Marcó del Pont, Francisco Casimiro. Vigo (Pontevedra), 4.X.1765 – Renca, San Luis (Argentina), 11.V.1821. Mariscal de campo, gobernador, presidente de Audiencia.

Era hijo de Buenaventura Marcó del Pont y de Juana Ángela Méndez. Se inició como cadete en el arma de Infantería en 1784. Estudió Matemáticas en la Real Academia de Barcelona, en 1786, hasta fines de noviembre del año siguiente. Intervino en la guerra con Francia, y luego sirvió en el ejército del Rosellón, donde fue herido y hecho prisionero en 1794. Promovido a sargento mayor en 1798, con ese grado hizo la campaña de Portugal, asistiendo en 1801 al sitio y rendición de la plaza de Campo Mayor. Al año siguiente recibió el grado de teniente coronel. Durante la invasión de los franceses se encontró en muchas acciones de guerra. Palafox le encomendó la tarea de organizar el Regimiento de Granaderos Aragoneses, del que fue nombrado coronel.

En enero de 1809 fue ascendido a brigadier, por su intervención en el segundo sitio de Zaragoza.

Se halló presente en el ataque del 25 de octubre de 1811, contra el ejército que sitiaba Sagunto y el sitio de Valencia. Cuando esta última plaza capituló, en contra de su tenaz oposición, fue hecho prisionero y conducido a la cárcel de La Rochela en Francia.

Juzgado por una comisión militar fue condenado a muerte. Se le propuso conmutarle la sentencia si abjuraba pasar al servicio de Napoleón, a lo que se negó. A pesar de hallarse en una situación muy delicada, el emperador francés, admirado de su integridad, le conmutó la pena por la de destierro perpetuo como reo del Estado, con un calabozo en el castillo de Pinchatel. Más de dos años permaneció en prisión, hasta que por la paz general de 1814 fue puesto en libertad y regresó a España. El 28 de julio de ese año fue nombrado gobernador militar y político de la plaza de Tortosa.

Indudablemente en la España de finales del siglo xviii y principios del xix el hecho fundamental que condicionaba toda la escena histórica era la Revolución Francesa, convertida a esas alturas en un fenómeno universal. En la Península Ibérica, el llamado afrancesamiento comenzó a infiltrarse en la literatura y en la política, creando un agudo cisma entre los dos bandos antagónicos, el liberal y el monárquico. El primero buscaba la renovación; el segundo representaba un empecinado conservadurismo. Los liberales contaron con el elemento americano; lejos de sentir mayor apego a la tierra que los vio nacer, la nostalgia que produce estar lejos de la Patria se unía en aquellos criollos al contagio con las ideas de libertad. Así se convirtieron en los abanderados del ideal americano de independencia económica, primero, y luego también política.

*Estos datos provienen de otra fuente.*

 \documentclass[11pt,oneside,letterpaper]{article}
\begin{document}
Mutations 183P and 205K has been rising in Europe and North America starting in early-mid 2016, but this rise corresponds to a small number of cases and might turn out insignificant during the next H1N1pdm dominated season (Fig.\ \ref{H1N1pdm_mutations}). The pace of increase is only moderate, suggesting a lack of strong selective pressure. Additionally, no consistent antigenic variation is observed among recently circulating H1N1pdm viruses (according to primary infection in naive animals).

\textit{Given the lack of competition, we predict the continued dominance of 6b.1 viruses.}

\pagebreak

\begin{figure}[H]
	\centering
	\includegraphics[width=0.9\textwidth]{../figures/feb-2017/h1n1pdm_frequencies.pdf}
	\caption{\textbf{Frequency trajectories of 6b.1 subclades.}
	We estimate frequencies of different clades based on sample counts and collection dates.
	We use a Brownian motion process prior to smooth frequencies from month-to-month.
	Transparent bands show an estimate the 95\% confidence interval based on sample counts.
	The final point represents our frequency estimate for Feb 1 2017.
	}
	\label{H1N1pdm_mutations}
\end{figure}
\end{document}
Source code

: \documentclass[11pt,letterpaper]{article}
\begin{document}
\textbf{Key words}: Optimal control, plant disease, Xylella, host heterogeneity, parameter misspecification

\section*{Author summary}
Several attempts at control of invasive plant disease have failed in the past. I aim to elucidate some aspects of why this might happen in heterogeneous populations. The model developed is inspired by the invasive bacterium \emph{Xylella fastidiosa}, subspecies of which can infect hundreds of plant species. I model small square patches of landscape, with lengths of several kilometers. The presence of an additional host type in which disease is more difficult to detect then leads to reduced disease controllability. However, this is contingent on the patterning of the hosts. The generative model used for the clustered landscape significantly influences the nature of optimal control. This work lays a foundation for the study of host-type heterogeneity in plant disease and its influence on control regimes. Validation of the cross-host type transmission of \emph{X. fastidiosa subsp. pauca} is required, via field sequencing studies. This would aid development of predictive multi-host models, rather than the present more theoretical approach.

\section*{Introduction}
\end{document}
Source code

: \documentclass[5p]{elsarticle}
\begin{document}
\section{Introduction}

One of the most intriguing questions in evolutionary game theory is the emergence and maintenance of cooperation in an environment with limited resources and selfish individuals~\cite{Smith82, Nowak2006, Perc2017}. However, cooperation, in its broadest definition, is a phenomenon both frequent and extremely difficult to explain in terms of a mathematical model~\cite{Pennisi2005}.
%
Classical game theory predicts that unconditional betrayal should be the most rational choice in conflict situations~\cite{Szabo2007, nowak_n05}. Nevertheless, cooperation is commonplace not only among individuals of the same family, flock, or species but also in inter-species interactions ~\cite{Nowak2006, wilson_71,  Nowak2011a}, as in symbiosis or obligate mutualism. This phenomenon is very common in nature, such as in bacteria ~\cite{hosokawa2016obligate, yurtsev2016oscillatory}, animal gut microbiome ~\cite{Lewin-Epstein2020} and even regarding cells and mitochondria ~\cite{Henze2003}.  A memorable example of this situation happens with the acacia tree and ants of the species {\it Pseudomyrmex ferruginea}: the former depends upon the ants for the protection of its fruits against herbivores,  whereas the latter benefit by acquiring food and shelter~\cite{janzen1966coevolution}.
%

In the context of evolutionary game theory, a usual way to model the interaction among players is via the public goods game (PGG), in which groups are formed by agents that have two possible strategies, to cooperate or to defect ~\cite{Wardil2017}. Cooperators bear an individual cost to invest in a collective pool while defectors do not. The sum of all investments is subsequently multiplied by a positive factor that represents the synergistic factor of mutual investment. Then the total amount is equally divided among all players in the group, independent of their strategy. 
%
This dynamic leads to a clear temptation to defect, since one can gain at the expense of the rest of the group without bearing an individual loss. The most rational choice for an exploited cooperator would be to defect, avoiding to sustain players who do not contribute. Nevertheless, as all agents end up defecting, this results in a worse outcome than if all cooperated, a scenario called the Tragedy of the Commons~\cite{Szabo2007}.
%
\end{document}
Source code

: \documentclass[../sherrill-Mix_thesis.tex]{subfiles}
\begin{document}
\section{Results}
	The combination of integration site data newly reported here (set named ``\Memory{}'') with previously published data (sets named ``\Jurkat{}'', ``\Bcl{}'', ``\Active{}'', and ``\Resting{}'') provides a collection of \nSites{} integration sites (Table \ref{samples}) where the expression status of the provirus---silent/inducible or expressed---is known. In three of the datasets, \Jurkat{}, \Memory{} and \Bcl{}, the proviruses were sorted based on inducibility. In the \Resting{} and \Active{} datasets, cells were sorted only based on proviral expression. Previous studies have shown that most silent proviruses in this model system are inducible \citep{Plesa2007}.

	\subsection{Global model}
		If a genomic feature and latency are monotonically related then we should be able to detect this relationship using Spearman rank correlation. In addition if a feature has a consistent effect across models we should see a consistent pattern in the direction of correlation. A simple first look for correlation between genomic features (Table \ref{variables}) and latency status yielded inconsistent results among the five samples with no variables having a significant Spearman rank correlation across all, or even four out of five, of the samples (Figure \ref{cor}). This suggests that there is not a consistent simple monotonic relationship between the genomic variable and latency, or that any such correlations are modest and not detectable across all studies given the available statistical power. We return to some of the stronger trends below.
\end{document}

Francisco Marcó del Pont y José de San Martín representan dos caras de una misma realidad. El primero se mantuvo fiel a una sola idea, a una sola nación, España, su España monárquica y tradicional, y luchó contra todo lo que pudiera poner en peligro la estabilidad del Rey y el andamiaje que lo sostenía en América.

El 15 de septiembre de 1815 fue designado capitán general del reino de Chile y presidente de su Real Audiencia. Trasladado a América, arribó a Valparaíso en el bergantín Potrillo con cien hombres desde Callao.

Al embarcarse para hacerse cargo de la jefatura del gobierno de Chile, se disponía a castigar paternalmente a los pueblos americanos, como si fueran niños desobedientes, que jugaban peligrosamente con las nuevas ideas de Francia e Inglaterra. Napoleón ya había sido derrotado; las clases privilegiadas se sentían afianzadas en el poder, se unían y trataban de expirar los focos de rebelión en América. En suelo hispanoamericano esa oposición se llamó monarquía-república, privilegio-libertad, monopolio-libre comercio, inquisición-masonería, español peninsular-español americano; y se iba a reflejar en dos hombres, en dos ideales diametralmente opuestos: José de San Martín y Francisco Marcó del Pont.

Chile, como Argentina y otros territorios del continente americano, habían sacudido el antiguo yugo, pero la nación trasandina había vuelto a caer bajo el poder realista, más que por la fuerza del enemigo, por las disidencias internas. A principios de 1814 los españoles desembarcaron en el sur de Chile. Se firmó el tratado de Lircay, nombre del río a cuyas orillas se celebró el encuentro entre criollos y realistas. Se dispuso que sólo quedaran tropas realistas en Chiloé, obligando al resto del ejército a evacuar territorio chileno.

A su vez, Chile reconocería a Fernando VII y la autoridad de la regencia, manteniéndose el mismo gobierno interno. De este modo cesaron las hostilidades.

Tras los primeros años de gobierno de Bernardo de O’Higgins, se sucedió en el manejo de la administración local Osorio, que fue finalmente relevado por Francisco Marcó del Pont.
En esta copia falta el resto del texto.